* _Problem to work on_: Copy each line from the records below in which the word "Schwingungsdauer" is found.

Stored data entries
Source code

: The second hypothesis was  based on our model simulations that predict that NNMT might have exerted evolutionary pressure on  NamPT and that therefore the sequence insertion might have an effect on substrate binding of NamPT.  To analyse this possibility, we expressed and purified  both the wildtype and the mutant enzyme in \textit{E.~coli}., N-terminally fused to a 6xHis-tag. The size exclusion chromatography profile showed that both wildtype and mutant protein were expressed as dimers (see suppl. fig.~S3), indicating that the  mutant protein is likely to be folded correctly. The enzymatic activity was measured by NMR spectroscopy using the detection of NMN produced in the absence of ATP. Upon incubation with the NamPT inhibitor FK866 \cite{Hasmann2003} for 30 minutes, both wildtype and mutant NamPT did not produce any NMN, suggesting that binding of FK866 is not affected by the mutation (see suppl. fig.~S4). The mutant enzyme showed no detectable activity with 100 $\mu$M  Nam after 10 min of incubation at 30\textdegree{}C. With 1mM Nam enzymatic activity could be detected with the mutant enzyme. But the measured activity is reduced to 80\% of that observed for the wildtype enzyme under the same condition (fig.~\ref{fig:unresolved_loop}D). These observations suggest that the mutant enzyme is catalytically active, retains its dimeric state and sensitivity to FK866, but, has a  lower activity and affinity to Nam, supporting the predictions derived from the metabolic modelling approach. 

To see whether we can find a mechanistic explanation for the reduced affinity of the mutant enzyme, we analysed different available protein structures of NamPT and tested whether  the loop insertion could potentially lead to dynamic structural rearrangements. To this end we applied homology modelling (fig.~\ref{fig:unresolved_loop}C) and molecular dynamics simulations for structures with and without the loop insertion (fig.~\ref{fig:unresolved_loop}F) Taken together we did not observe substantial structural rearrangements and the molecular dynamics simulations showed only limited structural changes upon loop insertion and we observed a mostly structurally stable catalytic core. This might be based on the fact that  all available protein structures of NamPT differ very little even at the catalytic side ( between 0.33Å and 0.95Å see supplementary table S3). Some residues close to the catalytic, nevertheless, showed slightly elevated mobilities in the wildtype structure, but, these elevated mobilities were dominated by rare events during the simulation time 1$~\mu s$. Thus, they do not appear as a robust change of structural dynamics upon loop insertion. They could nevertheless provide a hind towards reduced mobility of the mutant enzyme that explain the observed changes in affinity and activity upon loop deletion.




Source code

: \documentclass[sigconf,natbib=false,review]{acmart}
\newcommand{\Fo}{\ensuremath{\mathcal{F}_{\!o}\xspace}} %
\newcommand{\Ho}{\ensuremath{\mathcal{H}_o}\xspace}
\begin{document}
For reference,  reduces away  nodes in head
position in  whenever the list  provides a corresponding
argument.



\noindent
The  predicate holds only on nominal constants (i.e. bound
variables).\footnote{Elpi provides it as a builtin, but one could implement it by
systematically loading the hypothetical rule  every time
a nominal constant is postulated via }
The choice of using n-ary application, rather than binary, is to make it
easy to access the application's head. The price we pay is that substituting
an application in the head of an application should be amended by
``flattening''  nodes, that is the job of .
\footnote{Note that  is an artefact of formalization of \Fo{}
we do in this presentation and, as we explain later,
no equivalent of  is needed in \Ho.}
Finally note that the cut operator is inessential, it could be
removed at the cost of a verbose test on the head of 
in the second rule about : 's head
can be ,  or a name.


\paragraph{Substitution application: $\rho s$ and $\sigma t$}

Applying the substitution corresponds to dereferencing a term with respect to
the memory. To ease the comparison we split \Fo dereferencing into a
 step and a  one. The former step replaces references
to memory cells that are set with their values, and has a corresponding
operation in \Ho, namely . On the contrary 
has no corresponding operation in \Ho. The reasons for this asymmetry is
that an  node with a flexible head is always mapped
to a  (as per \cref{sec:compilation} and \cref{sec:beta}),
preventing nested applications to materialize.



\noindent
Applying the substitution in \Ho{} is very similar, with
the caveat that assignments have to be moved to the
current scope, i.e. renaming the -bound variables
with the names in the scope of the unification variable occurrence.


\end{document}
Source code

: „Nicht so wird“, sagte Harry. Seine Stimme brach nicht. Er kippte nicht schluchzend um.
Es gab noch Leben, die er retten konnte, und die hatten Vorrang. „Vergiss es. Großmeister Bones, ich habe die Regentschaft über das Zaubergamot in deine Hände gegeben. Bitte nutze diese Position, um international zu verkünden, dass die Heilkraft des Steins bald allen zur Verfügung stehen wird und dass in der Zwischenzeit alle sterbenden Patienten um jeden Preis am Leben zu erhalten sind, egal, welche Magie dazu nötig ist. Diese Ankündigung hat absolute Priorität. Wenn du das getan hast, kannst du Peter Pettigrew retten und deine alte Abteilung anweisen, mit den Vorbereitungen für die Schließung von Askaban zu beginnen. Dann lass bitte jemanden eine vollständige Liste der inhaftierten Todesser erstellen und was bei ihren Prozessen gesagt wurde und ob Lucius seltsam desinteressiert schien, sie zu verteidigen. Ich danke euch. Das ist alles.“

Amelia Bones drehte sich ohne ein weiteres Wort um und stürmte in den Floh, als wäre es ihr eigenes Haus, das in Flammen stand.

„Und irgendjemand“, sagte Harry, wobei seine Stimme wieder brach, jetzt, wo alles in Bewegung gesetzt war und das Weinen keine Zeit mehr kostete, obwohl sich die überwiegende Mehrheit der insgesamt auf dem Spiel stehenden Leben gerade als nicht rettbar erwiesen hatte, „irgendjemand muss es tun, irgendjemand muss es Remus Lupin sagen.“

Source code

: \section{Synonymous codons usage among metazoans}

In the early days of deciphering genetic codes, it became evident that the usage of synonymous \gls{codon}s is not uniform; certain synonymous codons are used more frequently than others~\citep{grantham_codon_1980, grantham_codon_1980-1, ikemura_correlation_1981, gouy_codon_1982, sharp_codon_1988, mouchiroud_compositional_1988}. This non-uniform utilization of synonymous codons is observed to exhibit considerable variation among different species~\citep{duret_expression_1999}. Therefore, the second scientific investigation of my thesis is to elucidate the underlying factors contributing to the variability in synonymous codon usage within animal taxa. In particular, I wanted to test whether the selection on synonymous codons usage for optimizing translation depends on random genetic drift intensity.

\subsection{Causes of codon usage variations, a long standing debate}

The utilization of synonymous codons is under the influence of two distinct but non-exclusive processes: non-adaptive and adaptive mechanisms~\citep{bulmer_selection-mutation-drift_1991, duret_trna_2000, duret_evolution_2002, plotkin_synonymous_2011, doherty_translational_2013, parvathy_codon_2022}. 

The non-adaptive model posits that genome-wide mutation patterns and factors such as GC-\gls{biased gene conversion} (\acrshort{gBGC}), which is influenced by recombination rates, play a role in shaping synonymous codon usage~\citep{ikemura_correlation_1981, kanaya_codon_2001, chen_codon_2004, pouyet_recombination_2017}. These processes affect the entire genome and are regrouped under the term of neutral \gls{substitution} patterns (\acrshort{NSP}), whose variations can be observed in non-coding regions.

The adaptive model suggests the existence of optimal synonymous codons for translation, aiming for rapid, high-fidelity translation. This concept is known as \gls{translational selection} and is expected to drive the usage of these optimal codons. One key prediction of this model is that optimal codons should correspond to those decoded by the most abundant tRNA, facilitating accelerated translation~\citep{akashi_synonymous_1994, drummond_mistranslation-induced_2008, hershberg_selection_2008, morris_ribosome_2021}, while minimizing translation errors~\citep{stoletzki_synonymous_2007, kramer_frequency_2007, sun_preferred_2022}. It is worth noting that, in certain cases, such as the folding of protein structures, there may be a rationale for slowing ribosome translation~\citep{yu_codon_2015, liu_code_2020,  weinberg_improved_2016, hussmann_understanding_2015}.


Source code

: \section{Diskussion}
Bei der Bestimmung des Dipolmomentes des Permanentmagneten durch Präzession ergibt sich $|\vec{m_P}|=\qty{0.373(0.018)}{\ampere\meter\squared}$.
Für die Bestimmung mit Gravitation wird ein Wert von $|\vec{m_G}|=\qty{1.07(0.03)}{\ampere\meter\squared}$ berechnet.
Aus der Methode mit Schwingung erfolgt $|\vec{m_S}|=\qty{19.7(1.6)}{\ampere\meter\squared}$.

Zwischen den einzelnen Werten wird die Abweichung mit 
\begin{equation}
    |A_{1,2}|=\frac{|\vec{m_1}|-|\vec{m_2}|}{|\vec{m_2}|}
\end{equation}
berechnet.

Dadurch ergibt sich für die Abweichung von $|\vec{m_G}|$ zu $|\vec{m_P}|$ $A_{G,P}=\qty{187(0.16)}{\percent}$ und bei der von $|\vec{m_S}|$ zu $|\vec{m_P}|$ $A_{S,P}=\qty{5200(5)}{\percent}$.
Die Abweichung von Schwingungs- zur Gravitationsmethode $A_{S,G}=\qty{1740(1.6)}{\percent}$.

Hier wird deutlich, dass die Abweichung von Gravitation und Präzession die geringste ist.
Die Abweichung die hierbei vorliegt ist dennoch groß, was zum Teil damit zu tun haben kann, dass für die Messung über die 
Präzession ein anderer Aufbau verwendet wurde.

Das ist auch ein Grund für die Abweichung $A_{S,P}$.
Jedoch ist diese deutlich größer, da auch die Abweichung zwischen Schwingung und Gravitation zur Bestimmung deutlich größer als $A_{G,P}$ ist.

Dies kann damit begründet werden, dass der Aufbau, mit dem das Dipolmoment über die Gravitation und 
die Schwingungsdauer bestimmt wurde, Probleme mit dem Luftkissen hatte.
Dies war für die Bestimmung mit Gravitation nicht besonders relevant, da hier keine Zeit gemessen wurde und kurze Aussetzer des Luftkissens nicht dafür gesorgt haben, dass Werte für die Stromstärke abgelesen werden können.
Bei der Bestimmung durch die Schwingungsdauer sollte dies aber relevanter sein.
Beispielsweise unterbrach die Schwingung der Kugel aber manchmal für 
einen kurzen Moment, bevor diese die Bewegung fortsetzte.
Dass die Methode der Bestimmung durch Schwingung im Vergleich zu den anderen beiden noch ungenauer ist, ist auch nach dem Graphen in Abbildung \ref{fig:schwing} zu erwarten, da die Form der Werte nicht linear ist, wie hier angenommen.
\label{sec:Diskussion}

* _Output for this exercise_:
die Schwingungsdauer bestimmt wurde, Probleme mit dem Luftkissen hatte.
Bei der Bestimmung durch die Schwingungsdauer sollte dies aber relevanter sein.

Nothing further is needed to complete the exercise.